## WORK ORDER
Although the entries contain pictures, your copy should hold only their exact text.

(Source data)
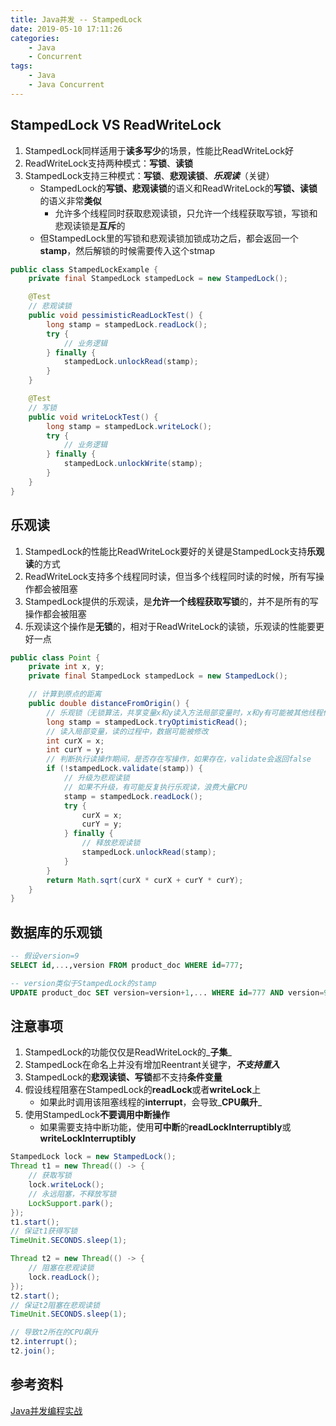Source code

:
 ```yaml
---
title: Java并发 -- StampedLock
date: 2019-05-10 17:11:26
categories:
    - Java
    - Concurrent
tags:
    - Java
    - Java Concurrent
---
```


## StampedLock VS ReadWriteLock
1. StampedLock同样适用于**读多写少**的场景，性能比ReadWriteLock好
2. ReadWriteLock支持两种模式：**写锁**、**读锁**
3. StampedLock支持三种模式：**写锁**、**悲观读锁**、_**乐观读**_（关键）
    - StampedLock的**写锁、悲观读锁**的语义和ReadWriteLock的**写锁、读锁**的语义非常**类似**
        - 允许多个线程同时获取悲观读锁，只允许一个线程获取写锁，写锁和悲观读锁是**互斥**的
    - 但StampedLock里的写锁和悲观读锁加锁成功之后，都会返回一个**stamp**，然后解锁的时候需要传入这个stmap

<!-- more -->

```java
public class StampedLockExample {
    private final StampedLock stampedLock = new StampedLock();

    @Test
    // 悲观读锁
    public void pessimisticReadLockTest() {
        long stamp = stampedLock.readLock();
        try {
            // 业务逻辑
        } finally {
            stampedLock.unlockRead(stamp);
        }
    }

    @Test
    // 写锁
    public void writeLockTest() {
        long stamp = stampedLock.writeLock();
        try {
            // 业务逻辑
        } finally {
            stampedLock.unlockWrite(stamp);
        }
    }
}
```

## 乐观读
1. StampedLock的性能比ReadWriteLock要好的关键是StampedLock支持**乐观读**的方式
2. ReadWriteLock支持多个线程同时读，但当多个线程同时读的时候，所有写操作都会被阻塞
3. StampedLock提供的乐观读，是**允许一个线程获取写锁**的，并不是所有的写操作都会被阻塞
4. 乐观读这个操作是**无锁**的，相对于ReadWriteLock的读锁，乐观读的性能要更好一点

```java
public class Point {
    private int x, y;
    private final StampedLock stampedLock = new StampedLock();

    // 计算到原点的距离
    public double distanceFromOrigin() {
        // 乐观锁（无锁算法，共享变量x和y读入方法局部变量时，x和y有可能被其他线程修改）
        long stamp = stampedLock.tryOptimisticRead();
        // 读入局部变量，读的过程中，数据可能被修改
        int curX = x;
        int curY = y;
        // 判断执行读操作期间，是否存在写操作，如果存在，validate会返回false
        if (!stampedLock.validate(stamp)) {
            // 升级为悲观读锁
            // 如果不升级，有可能反复执行乐观读，浪费大量CPU
            stamp = stampedLock.readLock();
            try {
                curX = x;
                curY = y;
            } finally {
                // 释放悲观读锁
                stampedLock.unlockRead(stamp);
            }
        }
        return Math.sqrt(curX * curX + curY * curY);
    }
}
```

## 数据库的乐观锁
```sql
-- 假设version=9
SELECT id,...,version FROM product_doc WHERE id=777;

-- version类似于StampedLock的stamp
UPDATE product_doc SET version=version+1,... WHERE id=777 AND version=9;
```

## 注意事项
1. StampedLock的功能仅仅是ReadWriteLock的_**子集**_
2. StampedLock在命名上并没有增加Reentrant关键字，_**不支持重入**_
3. StampedLock的**悲观读锁、写锁**都不支持**条件变量**
4. 假设线程阻塞在StampedLock的**readLock**或者**writeLock**上
    - 如果此时调用该阻塞线程的**interrupt**，会导致_**CPU飙升**_
5. 使用StampedLock**不要调用中断操作**
    - 如果需要支持中断功能，使用**可中断**的**readLockInterruptibly**或**writeLockInterruptibly**

```java
StampedLock lock = new StampedLock();
Thread t1 = new Thread(() -> {
    // 获取写锁
    lock.writeLock();
    // 永远阻塞，不释放写锁
    LockSupport.park();
});
t1.start();
// 保证t1获得写锁
TimeUnit.SECONDS.sleep(1);

Thread t2 = new Thread(() -> {
    // 阻塞在悲观读锁
    lock.readLock();
});
t2.start();
// 保证t2阻塞在悲观读锁
TimeUnit.SECONDS.sleep(1);

// 导致t2所在的CPU飙升
t2.interrupt();
t2.join();
```

<!-- indicate-the-source -->

## 参考资料
[Java并发编程实战](https://time.geekbang.org/column/intro/100023901)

## ANSWER TO THIS EXERCISE
Source code

:
 ```yaml
---
title: Java并发 -- StampedLock
date: 2019-05-10 17:11:26
categories:
    - Java
    - Concurrent
tags:
    - Java
    - Java Concurrent
---
```


## StampedLock VS ReadWriteLock
1. StampedLock同样适用于**读多写少**的场景，性能比ReadWriteLock好
2. ReadWriteLock支持两种模式：**写锁**、**读锁**
3. StampedLock支持三种模式：**写锁**、**悲观读锁**、_**乐观读**_（关键）
    - StampedLock的**写锁、悲观读锁**的语义和ReadWriteLock的**写锁、读锁**的语义非常**类似**
        - 允许多个线程同时获取悲观读锁，只允许一个线程获取写锁，写锁和悲观读锁是**互斥**的
    - 但StampedLock里的写锁和悲观读锁加锁成功之后，都会返回一个**stamp**，然后解锁的时候需要传入这个stmap

<!-- more -->

```java
public class StampedLockExample {
    private final StampedLock stampedLock = new StampedLock();

    @Test
    // 悲观读锁
    public void pessimisticReadLockTest() {
        long stamp = stampedLock.readLock();
        try {
            // 业务逻辑
        } finally {
            stampedLock.unlockRead(stamp);
        }
    }

    @Test
    // 写锁
    public void writeLockTest() {
        long stamp = stampedLock.writeLock();
        try {
            // 业务逻辑
        } finally {
            stampedLock.unlockWrite(stamp);
        }
    }
}
```

## 乐观读
1. StampedLock的性能比ReadWriteLock要好的关键是StampedLock支持**乐观读**的方式
2. ReadWriteLock支持多个线程同时读，但当多个线程同时读的时候，所有写操作都会被阻塞
3. StampedLock提供的乐观读，是**允许一个线程获取写锁**的，并不是所有的写操作都会被阻塞
4. 乐观读这个操作是**无锁**的，相对于ReadWriteLock的读锁，乐观读的性能要更好一点

```java
public class Point {
    private int x, y;
    private final StampedLock stampedLock = new StampedLock();

    // 计算到原点的距离
    public double distanceFromOrigin() {
        // 乐观锁（无锁算法，共享变量x和y读入方法局部变量时，x和y有可能被其他线程修改）
        long stamp = stampedLock.tryOptimisticRead();
        // 读入局部变量，读的过程中，数据可能被修改
        int curX = x;
        int curY = y;
        // 判断执行读操作期间，是否存在写操作，如果存在，validate会返回false
        if (!stampedLock.validate(stamp)) {
            // 升级为悲观读锁
            // 如果不升级，有可能反复执行乐观读，浪费大量CPU
            stamp = stampedLock.readLock();
            try {
                curX = x;
                curY = y;
            } finally {
                // 释放悲观读锁
                stampedLock.unlockRead(stamp);
            }
        }
        return Math.sqrt(curX * curX + curY * curY);
    }
}
```

## 数据库的乐观锁
```sql
-- 假设version=9
SELECT id,...,version FROM product_doc WHERE id=777;

-- version类似于StampedLock的stamp
UPDATE product_doc SET version=version+1,... WHERE id=777 AND version=9;
```

## 注意事项
1. StampedLock的功能仅仅是ReadWriteLock的_**子集**_
2. StampedLock在命名上并没有增加Reentrant关键字，_**不支持重入**_
3. StampedLock的**悲观读锁、写锁**都不支持**条件变量**
4. 假设线程阻塞在StampedLock的**readLock**或者**writeLock**上
    - 如果此时调用该阻塞线程的**interrupt**，会导致_**CPU飙升**_
5. 使用StampedLock**不要调用中断操作**
    - 如果需要支持中断功能，使用**可中断**的**readLockInterruptibly**或**writeLockInterruptibly**

```java
StampedLock lock = new StampedLock();
Thread t1 = new Thread(() -> {
    // 获取写锁
    lock.writeLock();
    // 永远阻塞，不释放写锁
    LockSupport.park();
});
t1.start();
// 保证t1获得写锁
TimeUnit.SECONDS.sleep(1);

Thread t2 = new Thread(() -> {
    // 阻塞在悲观读锁
    lock.readLock();
});
t2.start();
// 保证t2阻塞在悲观读锁
TimeUnit.SECONDS.sleep(1);

// 导致t2所在的CPU飙升
t2.interrupt();
t2.join();
```

<!-- indicate-the-source -->

## 参考资料
[Java并发编程实战](https://time.geekbang.org/column/intro/100023901)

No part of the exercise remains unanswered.